[A Mission story]
A month into the trip she asked Takihara, the shipboard Mind, about time. His avatar leaned against a console, drinking Sake from a small flask, and he sighed.
“You gotta stay in the same time frame as the planet, right? Otherwise, if you need rescuing, it’s already too late, because we’ve skipped into the past if I just Displace us here. So in order to have a chance, you have to stay sublight.” He swigged again from the flask, looking at her as if explaining things to a child.
She looked at him, one eye narrowed.
“Do you have to affect doing that? It’s all show, no possible liquor could affect you.” He looked at her, holding her gaze, and slumped down a bit.
“It coul’ if I wanna,” he slurred, “’kin be drunk or high or whatever I want, right?”
“You’re just full of bull pucky is what you are.” She threw a cup at him, which disappeared right before making contact. “What about this time? We’re 10 minutes away from the planet anyway, a radio signal can’t do any good.” Takihara straightened up.
“Alright, but I’m not restricted like that, you know all Minds talk to each other instantly, so if I really needed help someone would come by Displacement, but that can’t happen if we’re not in the same inertial time frame.” She looked at him and thought about it for a bit.
“We’re not in the same inertial time frame, we’re too far away. Lightspeed.” He sighed again.
“Yes, but I can talk to Fatima right now like you think of right now when being in the same room as someone. It’s the same limit, but you’re too close for it to matter. So you communicate ‘real-time’. It’s all real-time, but when you’re in front of each other it’s too short to matter compared to any possible reaction time you might have. It’s not the same for us. We’re always waiting around for you to finish,” he swigged from the flask again, “your sentence.” He turned the flask upside down and a sad little drip fell onto the white, white carpet. “If we came here by breaking the rules, we’d be running into the future, light speed, or running into the past, Displacement.”

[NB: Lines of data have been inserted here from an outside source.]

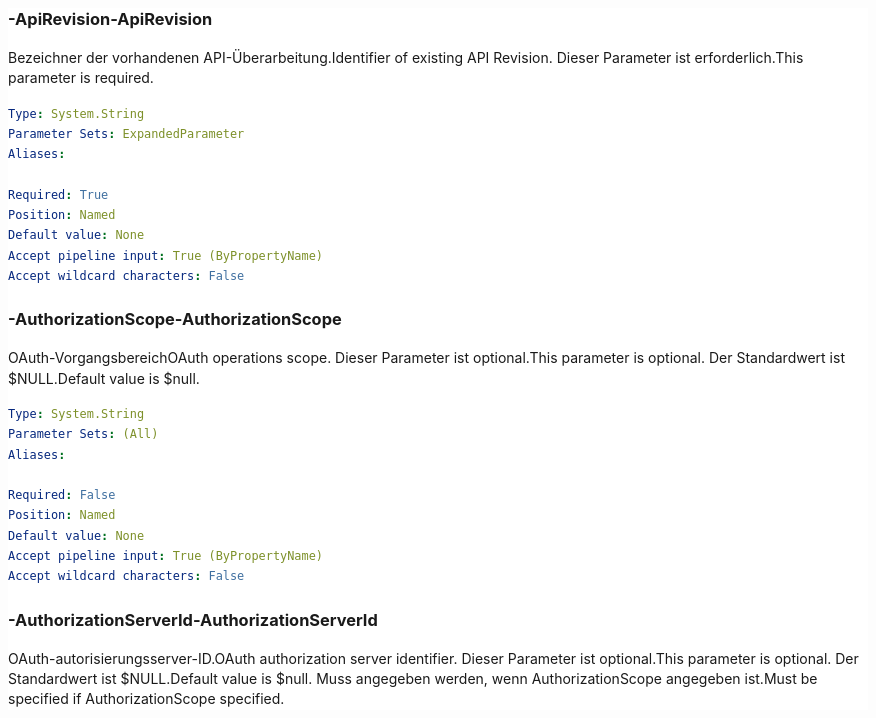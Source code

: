 ### <span data-ttu-id="40439-116">-ApiRevision</span><span class="sxs-lookup"><span data-stu-id="40439-116">-ApiRevision</span></span>
<span data-ttu-id="40439-117">Bezeichner der vorhandenen API-Überarbeitung.</span><span class="sxs-lookup"><span data-stu-id="40439-117">Identifier of existing API Revision.</span></span> <span data-ttu-id="40439-118">Dieser Parameter ist erforderlich.</span><span class="sxs-lookup"><span data-stu-id="40439-118">This parameter is required.</span></span>

```yaml
Type: System.String
Parameter Sets: ExpandedParameter
Aliases:

Required: True
Position: Named
Default value: None
Accept pipeline input: True (ByPropertyName)
Accept wildcard characters: False
```

### <span data-ttu-id="40439-119">-AuthorizationScope</span><span class="sxs-lookup"><span data-stu-id="40439-119">-AuthorizationScope</span></span>
<span data-ttu-id="40439-120">OAuth-Vorgangsbereich</span><span class="sxs-lookup"><span data-stu-id="40439-120">OAuth operations scope.</span></span>
<span data-ttu-id="40439-121">Dieser Parameter ist optional.</span><span class="sxs-lookup"><span data-stu-id="40439-121">This parameter is optional.</span></span>
<span data-ttu-id="40439-122">Der Standardwert ist $NULL.</span><span class="sxs-lookup"><span data-stu-id="40439-122">Default value is $null.</span></span>

```yaml
Type: System.String
Parameter Sets: (All)
Aliases:

Required: False
Position: Named
Default value: None
Accept pipeline input: True (ByPropertyName)
Accept wildcard characters: False
```

### <span data-ttu-id="40439-123">-AuthorizationServerId</span><span class="sxs-lookup"><span data-stu-id="40439-123">-AuthorizationServerId</span></span>
<span data-ttu-id="40439-124">OAuth-autorisierungsserver-ID.</span><span class="sxs-lookup"><span data-stu-id="40439-124">OAuth authorization server identifier.</span></span>
<span data-ttu-id="40439-125">Dieser Parameter ist optional.</span><span class="sxs-lookup"><span data-stu-id="40439-125">This parameter is optional.</span></span>
<span data-ttu-id="40439-126">Der Standardwert ist $NULL.</span><span class="sxs-lookup"><span data-stu-id="40439-126">Default value is $null.</span></span>
<span data-ttu-id="40439-127">Muss angegeben werden, wenn AuthorizationScope angegeben ist.</span><span class="sxs-lookup"><span data-stu-id="40439-127">Must be specified if AuthorizationScope specified.</span></span>
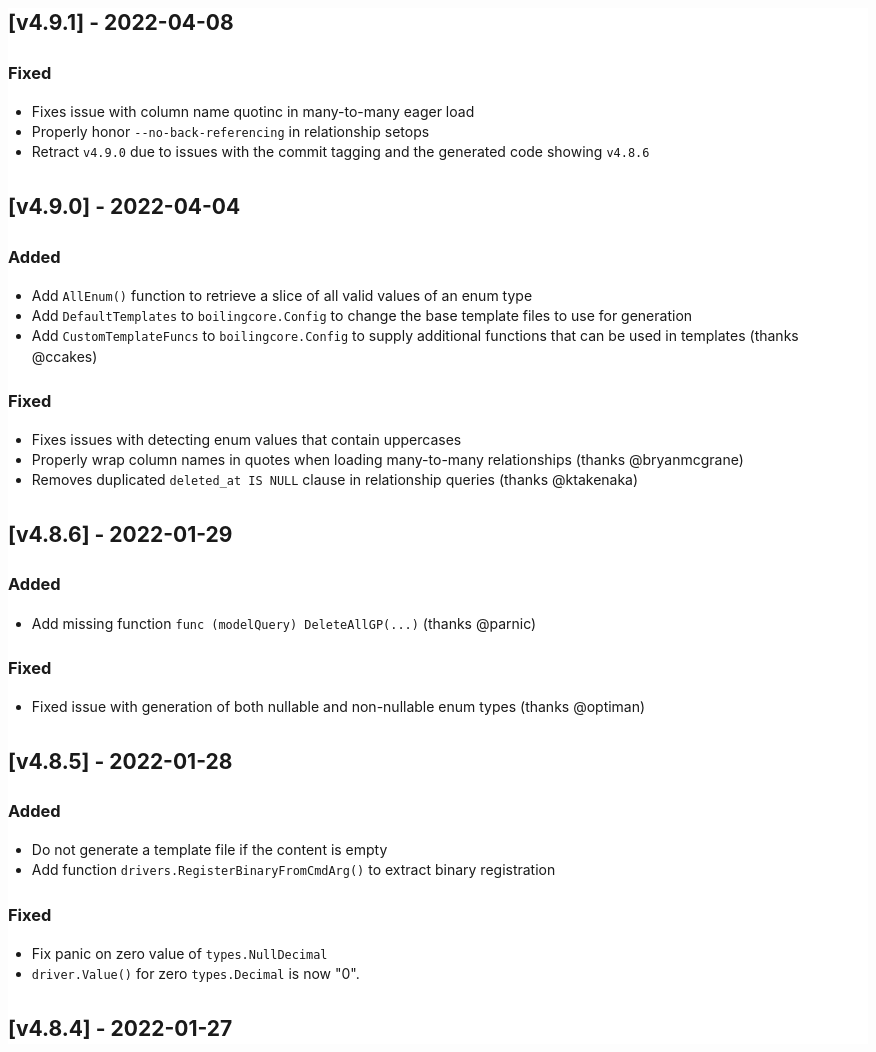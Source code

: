 ## [v4.9.1] - 2022-04-08

### Fixed

- Fixes issue with column name quotinc in many-to-many eager load
- Properly honor `--no-back-referencing` in relationship setops
- Retract `v4.9.0` due to issues with the commit tagging and the generated code showing `v4.8.6`

## [v4.9.0] - 2022-04-04

### Added

- Add `AllEnum()` function to retrieve a slice of all valid values of an enum type
- Add `DefaultTemplates` to `boilingcore.Config` to change the base template files to use for generation
- Add `CustomTemplateFuncs` to `boilingcore.Config` to supply additional functions that can be used in templates (thanks @ccakes)

### Fixed

- Fixes issues with detecting enum values that contain uppercases
- Properly wrap column names in quotes when loading many-to-many relationships (thanks @bryanmcgrane)
- Removes duplicated `deleted_at IS NULL` clause in relationship queries (thanks @ktakenaka)

## [v4.8.6] - 2022-01-29

### Added

- Add missing function `func (modelQuery) DeleteAllGP(...)` (thanks @parnic)

### Fixed

- Fixed issue with generation of both nullable and non-nullable enum types (thanks @optiman)

## [v4.8.5] - 2022-01-28

### Added

- Do not generate a template file if the content is empty
- Add function `drivers.RegisterBinaryFromCmdArg()` to extract binary registration

### Fixed

- Fix panic on zero value of `types.NullDecimal`
- `driver.Value()` for zero `types.Decimal` is now "0".

## [v4.8.4] - 2022-01-27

“But you do this all the time between stars.” She said, reasonably. “That’s why no one really knows what year it is anymore.” She waved her hands as if to indicate a confusion that wasn’t hers.
“Yes, but the distances are so vast, that for the most part, it doesn’t matter. Most star systems are more or less isolated by their Oort clouds. Remember the Fermi Paradox? Wasn’t a paradox once you got a light year away from Old Earth, because Voyager could see the universe clearly for the first time. Everything else was filtered, that’s why you can’t see the other species transmissions, they’re all in the hydrogen line and all filtered out. Everyone does it. Accident of physics. There’s precious little signal to see in the first place.”
“Alright, if you say so.”
“I do.” Said Takihara walking over to a cupboard and taking another little flask. “You ready to dive in the sun now?”
“Yeah well, I’d be nervous too. Remember what I said about the wings, you’re controlling them so don’t dive below the boundary layer, a few thousand degrees, the suit can handle, but a few million? You won’t even know you’ve died.”
The suit like all ‘dumb’ suits, was thick, bulky; reminiscent of the suits Nasa used to put men on the moon from Old Earth. The difference was that you climbed in the back and shut the door behind you, and the suit sized itself around you and you and the suit were one. Everything recycled. Everything. She was in, and the little artificial intelligence, just smart enough to be a Mind, two kilos of substrate spread around the suit booted up and greeted her with diagnostic information. As was her preference it was silent while it did this, and she took her hands out of the arms to make a few adjustments. Like all suits made for extreme radiation environments, it was bright metallic pink.
She entered the airlock, and Takihashi’s systems interfaced with the suit and checked everything again, clamping the SunWings to her back and flexing them open and closed to check the mechanicals.
“Ready?” Said his voice in her ear. She nodded knowing what was coming. A brief flash, a moment of blankness and duality and the Mind had taken a copy of her mind state up to this point. Then the airlock outer door opened.
She suppressed the moment of fear and vertigo, the tiny medical nanites all over her body changing and absorbing the adrenaline as undesirable as she did this, putting off the moment of excitement until it could be savoured. She brought up her nanite control system and adjusted some settings, combining with the suit so that her vision became dependent on the suit’s systems, which could efficiently block and filter certain wavelengths of light, and so that her retinas wouldn’t burn out. Then she adjusted her perception of time, running her perceptions about four times as far so that the universe, from her perspective, would run a quarter speed. She wanted to get the most out of this she could.
Then she pushed off, out of the small vessel, into the corona of the sun.